As this summer winds down, have you finally had one too many ice cream cones? Ice cream is great and all, but it can get heavy with all that dairy -- and usually doesn’t utilize what summer does best: peak produce. That's why cooling off with a refreshing bowl of sorbet is a great idea. But did you know that sorbet isn’t a modern invention - but is actually something that has been enjoyed for thousands and thousands of years?
In fact, many suggest the sweet was the creation of emperor Nero during the first century A.D., who was said to send runners to collect snow from the mountains and then mix it with a combination of honey and wine. Marco Polo documented the frozen dish in “The Travels of Marco Polo,” after tasting it on his 1254 visit to China, and other sources claim that Catherine de Medici brought a sorbet chef with her to France when she married Henry II in 1533.
No matter how the trend of eating frozen ice emerged, by the middle of the 1600s, the nobility and upper class of France and England enjoyed sorbet; ice houses were built in order to keep the treat available. By the 19th century, the frozen dish had become a mainstream treat. The Book of Ices was published in 1855 in London, helping to spread the dessert’s popularity - suddenly, ice cream and sorbet could be found everywhere from the White House to military rations.

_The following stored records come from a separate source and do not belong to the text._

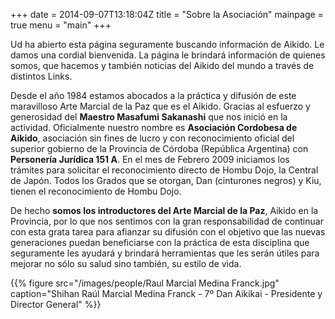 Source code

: +++
date = 2014-09-07T13:18:04Z
title = "Sobre la Asociación"
mainpage = true
menu = "main"
+++

Ud ha abierto esta página seguramente buscando información de Aikido. Le 
damos una cordial bienvenida. La página le brindará información de quienes
somos, que hacemos y también noticias del Aikido del mundo a través de
distintos Links.

Desde el año 1984 estamos abocados a la práctica y difusión de este
maravilloso Arte Marcial de la Paz que es el Aikido. Gracias al
esfuerzo y generosidad del **Maestro Masafumi Sakanashi** que nos inició
en la actividad.
Oficialmente nuestro nombre es **Asociación Cordobesa de Aikido**, asociación 
sin fines de lucro y con reconocimiento oficial del superior gobierno de 
la Provincia de Córdoba (República Argentina) con **Personería Jurídica 151
A**.
En el mes de Febrero 2009 iniciamos los trámites para solicitar el 
reconocimiento directo de Hombu Dojo, la Central de Japón. Todos los Grados 
que se otorgan, Dan (cinturones negros) y Kiu, tienen el reconocimiento de
Hombu Dojo.

De hecho **somos los introductores del Arte Marcial de la Paz**, Aikido en la 
Provincia, por lo que nos sentimos con la gran responsabilidad de continuar 
con esta grata tarea para afianzar su difusión con el objetivo que las nuevas 
generaciones puedan beneficiarse con la práctica de esta disciplina que 
seguramente les ayudará y brindará herramientas que les serán útiles para 
mejorar no sólo su salud sino también, su estilo de vida.

{{% figure src="/images/people/Raul Marcial Medina Franck.jpg" caption="Shihan Raúl Marcial Medina Franck - 7º Dan Aikikai - Presidente y Director General" %}}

Today, all-natural sorbet has become a tasty and refreshing way to cool down during the hot summer months. And while basic sorbet recipes are just a combination of sugar, water, and some flavoring, the dessert doesn’t have to be a simple one-taste concoction. Sorbet recipes can be as fun and inventive as the backstory itself.
With summer produce coming into peak season, mix together some delicious seasonal ingredients with some not-so-common ingredients for unique takes on everyone’s favorite intermezzo. Herbs and spices help add nuanced flavor to sorbets. Try adding lavender to roasted peach; sage to grilled pear; or a combination of basil and lime to a sweet fruit like watermelon or a savory sorbet like cucumber. With any fruit sorbet, a little black pepper -- or better yet, Szechuan peppercorn -- will bring some zing to your sorbet.
Or, take some inspiration from sorbet’s origins and create regionally-influenced flavors. Thomas Keller’s famous tomato sorbet evokes the Medici’s affection for the frozen treat, while a green-tea sorbet would be a nice addition to a Chinese-themed menu. Also, a white-wine-honey sorbet would be the perfect nod to Nero’s supposed original frozen ice.
For great party sorbets, try alcoholic versions like orange-mango-tequila or Meyer Lemon Limoncello. These work equally well as a refreshing palate cleanser to start the meal as they do as an end-of-meal dish. They can also be made into fun adult floats by serving a few scoops in tall glasses of flavored tonic water. You can also serve scoops of a deliciously-flavored sorbet in Champagne, like that roasted peach and lavender, for the ultimate Bellini.
No matter which sorbet recipe you choose, make sure to keep the icy treat frozen at the right conditions. Sorbet should be stored in an airtight container in a freezer set below 0°F.